As of the 2010 United States Census, the median income for a household in the township was $73,266, and the median income for a family was $99,188. Males had a median income of $74,363 versus $50,730 for females among full-time, year-round workers. The per capita income for the township was $47,359. About 2.7% of families and 5.0% of the population were below the poverty line, including 3.9% of those under age 18 and 6.4% of those age 65 or over.

Historical population
| Census | Pop. | Note | %± |
|---|---|---|---|
| 1930 | 739 |  | — |
| 1940 | 867 |  | 17.3% |
| 1950 | 1,039 |  | 19.8% |
| 1960 | 1,694 |  | 63.0% |
| 1970 | 5,138 |  | 203.3% |
| 1980 | 10,021 |  | 95.0% |
| 1990 | 15,138 |  | 51.1% |
| 2000 | 16,824 |  | 11.1% |
| 2010 | 18,026 |  | 7.1% |
| 2020 | 18,421 |  | 2.2% |
| 2023 (est.) | 18,338 |  | −0.5% |

==Transportation==

As of 2021, there were 78.66 mi of public roads in East Goshen Township, of which 16.68 mi were maintained by the Pennsylvania Department of Transportation (PennDOT) and 61.98 mi were maintained by the township.

Numbered roads passing through East Goshen Township include U.S. Route 202, Pennsylvania Route 3 and Pennsylvania Route 352. US 202 follows a north-south alignment through the northwestern tip of the township, though the nearest interchange is just outside the township along Boot Road in West Goshen Township. PA 3 follows West Chester Pike along an east-west alignment through the southern portion of the township. Finally, PA 352 follows Chester Road along a northwest-southeast alignment through the center of the township.

== Schools==
East Goshen is home to East Goshen Elementary School (located in the West Chester Area School District).
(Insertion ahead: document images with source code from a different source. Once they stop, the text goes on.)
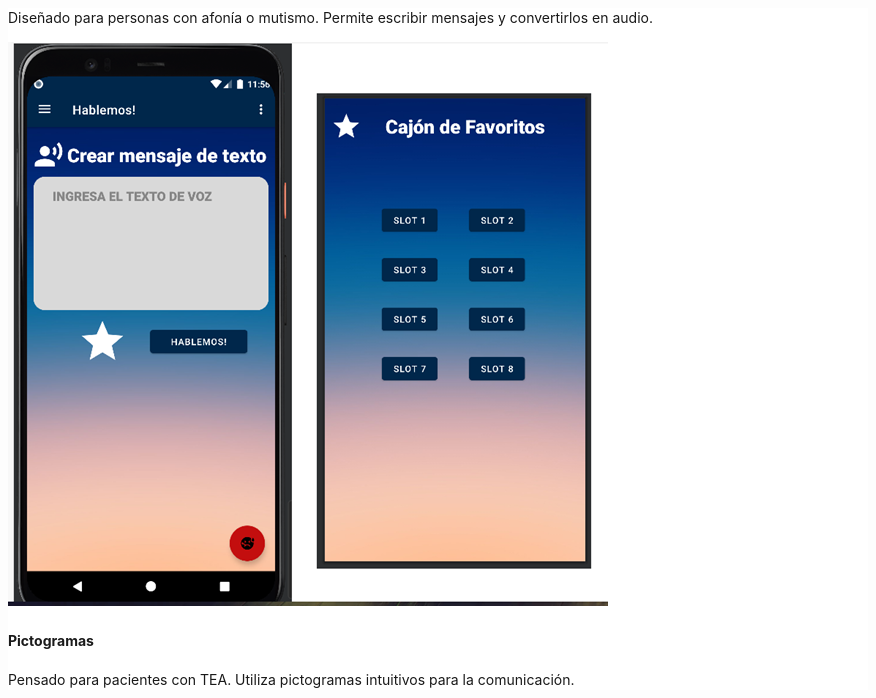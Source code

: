 Diseñado para personas con afonía o mutismo. Permite escribir mensajes y convertirlos en audio.

![Imagen3](images/Imagen3.png)

#### Pictogramas

Pensado para pacientes con TEA. Utiliza pictogramas intuitivos para la comunicación.
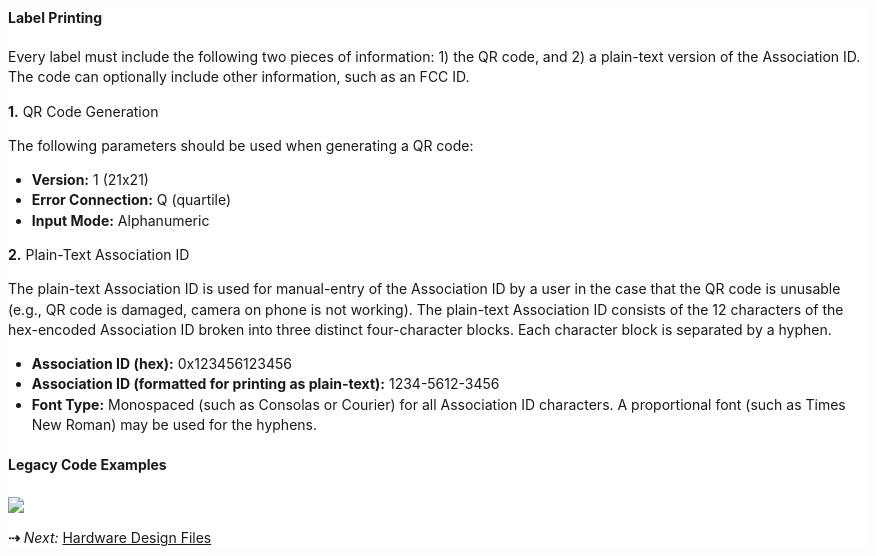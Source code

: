 #### Label Printing

Every label must include the following two pieces of information: 1) the QR code, and 2) a plain-text version of the Association ID. The code can optionally include other information, such as an FCC ID.

**1.** QR Code Generation

The following parameters should be used when generating a QR code:

- **Version:** 1 (21x21)
- **Error Connection:** Q (quartile)
- **Input Mode:** Alphanumeric

**2.** Plain-Text Association ID

The plain-text Association ID is used for manual-entry of the Association ID by a user in the case that the QR code is unusable (e.g., QR code is damaged, camera on phone is not working). The plain-text Association ID consists of the 12 characters of the hex-encoded Association ID broken into three distinct four-character blocks. Each character block is separated by a hyphen.

- **Association ID (hex):** 0x123456123456
- **Association ID (formatted for printing as plain-text):** 1234-5612-3456
- **Font Type:** Monospaced (such as Consolas or Courier) for all Association ID characters. A proportional font (such as Times New Roman) may be used for the hyphens.

#### Legacy Code Examples

<img src="../img/ASR1-ExampleQRcodes.png" width="800" style="vertical-align:middle;margin:0px 0px;border:none">



 **&#8674;** *Next:* [Hardware Design Files](../DataSheets)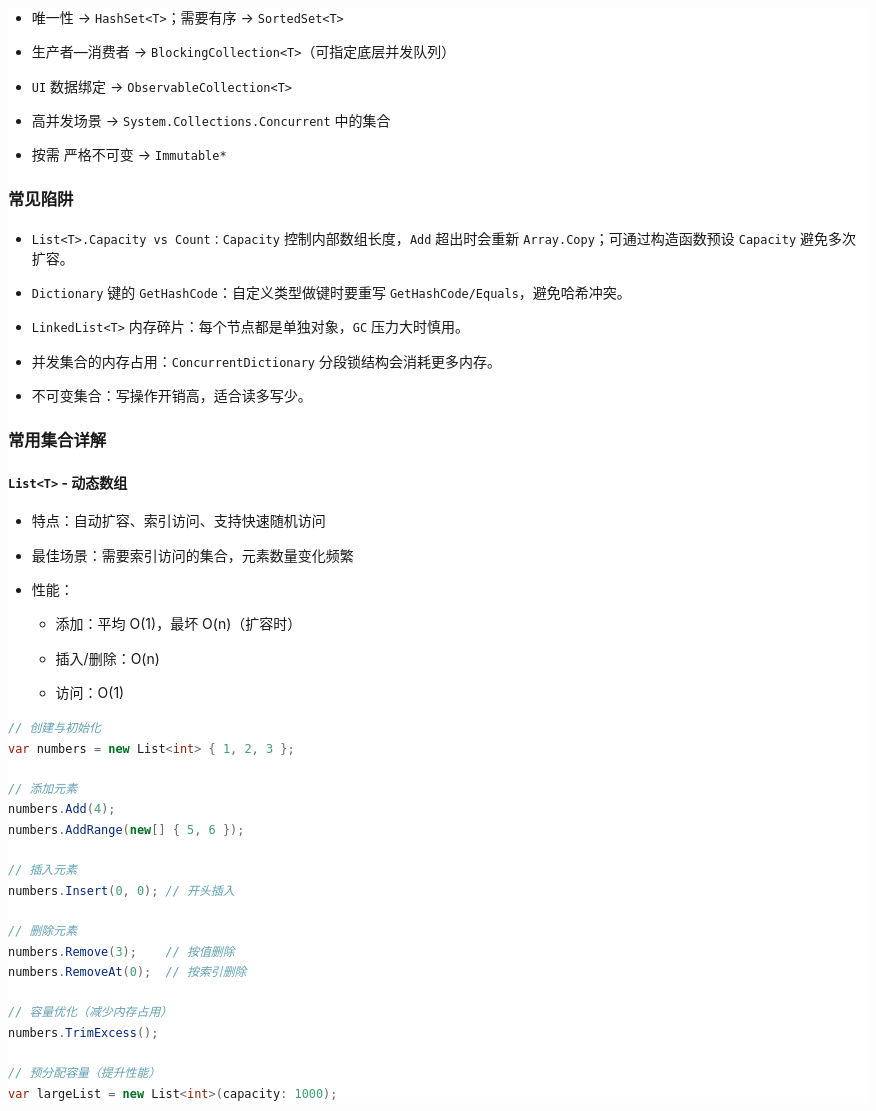 * 唯一性 → `HashSet<T>`；需要有序 → `SortedSet<T>`

* 生产者—消费者 → `BlockingCollection<T>`（可指定底层并发队列）

* `UI` 数据绑定 → `ObservableCollection<T>`

* 高并发场景 → `System.Collections.Concurrent` 中的集合

* 按需 严格不可变 → `Immutable*`

### 常见陷阱

* `List<T>.Capacity vs Count：Capacity` 控制内部数组长度，`Add` 超出时会重新 `Array.Copy`；可通过构造函数预设 `Capacity` 避免多次扩容。

* `Dictionary` 键的 `GetHashCode`：自定义类型做键时要重写 `GetHashCode/Equals`，避免哈希冲突。

* `LinkedList<T>` 内存碎片：每个节点都是单独对象，`GC` 压力大时慎用。

* 并发集合的内存占用：`ConcurrentDictionary` 分段锁结构会消耗更多内存。

* 不可变集合：写操作开销高，适合读多写少。

### 常用集合详解

#### `List<T>` - 动态数组

* 特点：自动扩容、索引访问、支持快速随机访问

* 最佳场景：需要索引访问的集合，元素数量变化频繁

* 性能：

    * 添加：平均 O(1)，最坏 O(n)（扩容时）

    * 插入/删除：O(n)

    * 访问：O(1)

```csharp
// 创建与初始化
var numbers = new List<int> { 1, 2, 3 };

// 添加元素
numbers.Add(4);
numbers.AddRange(new[] { 5, 6 });

// 插入元素
numbers.Insert(0, 0); // 开头插入

// 删除元素
numbers.Remove(3);    // 按值删除
numbers.RemoveAt(0);  // 按索引删除

// 容量优化（减少内存占用）
numbers.TrimExcess();

// 预分配容量（提升性能）
var largeList = new List<int>(capacity: 1000);
```
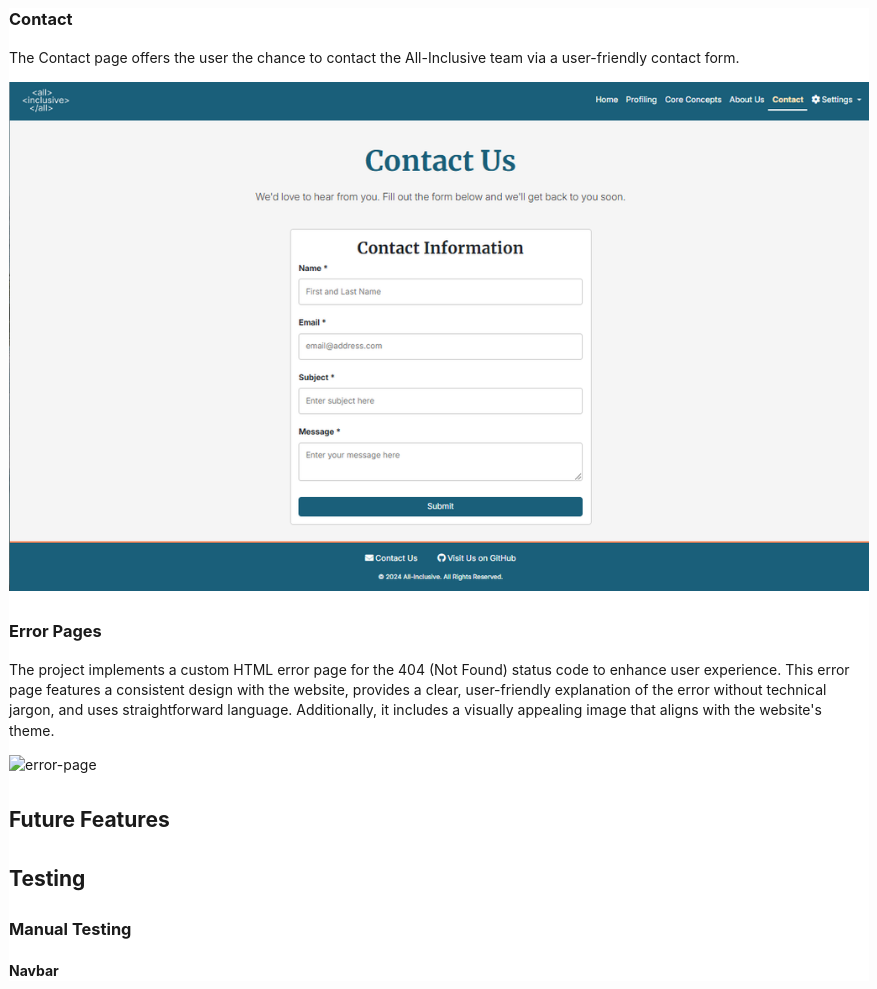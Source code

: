 ### Contact

The Contact page offers the user the chance to contact the All-Inclusive team via a user-friendly contact form.

![feature-contact](/documentation/features/feature-contact.png)

### Error Pages

The project implements a custom HTML error page for the 404 (Not Found) status code to enhance user experience. This error page features a consistent design with the website, provides a clear, user-friendly explanation of the error without technical jargon, and uses straightforward language. Additionally, it includes a visually appealing image that aligns with the website's theme.

![error-page](to-do)

## Future Features

## Testing

### Manual Testing

#### Navbar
Elementary schools serving sections of East Goshen township include East Goshen, Exton, Fern Hill, Glen Wood, and Penn Acres. Almost all areas of East Goshen township are zoned to J.R. Fugett Middle School and West Chester East High School, while a small portion is zoned to G.A. Stetson Middle School and Rustin High School.

East Goshen township is also home to Goshen Friends School, and the Pennsylvania Leadership Charter School.

SS. Peter and Paul School is in the township.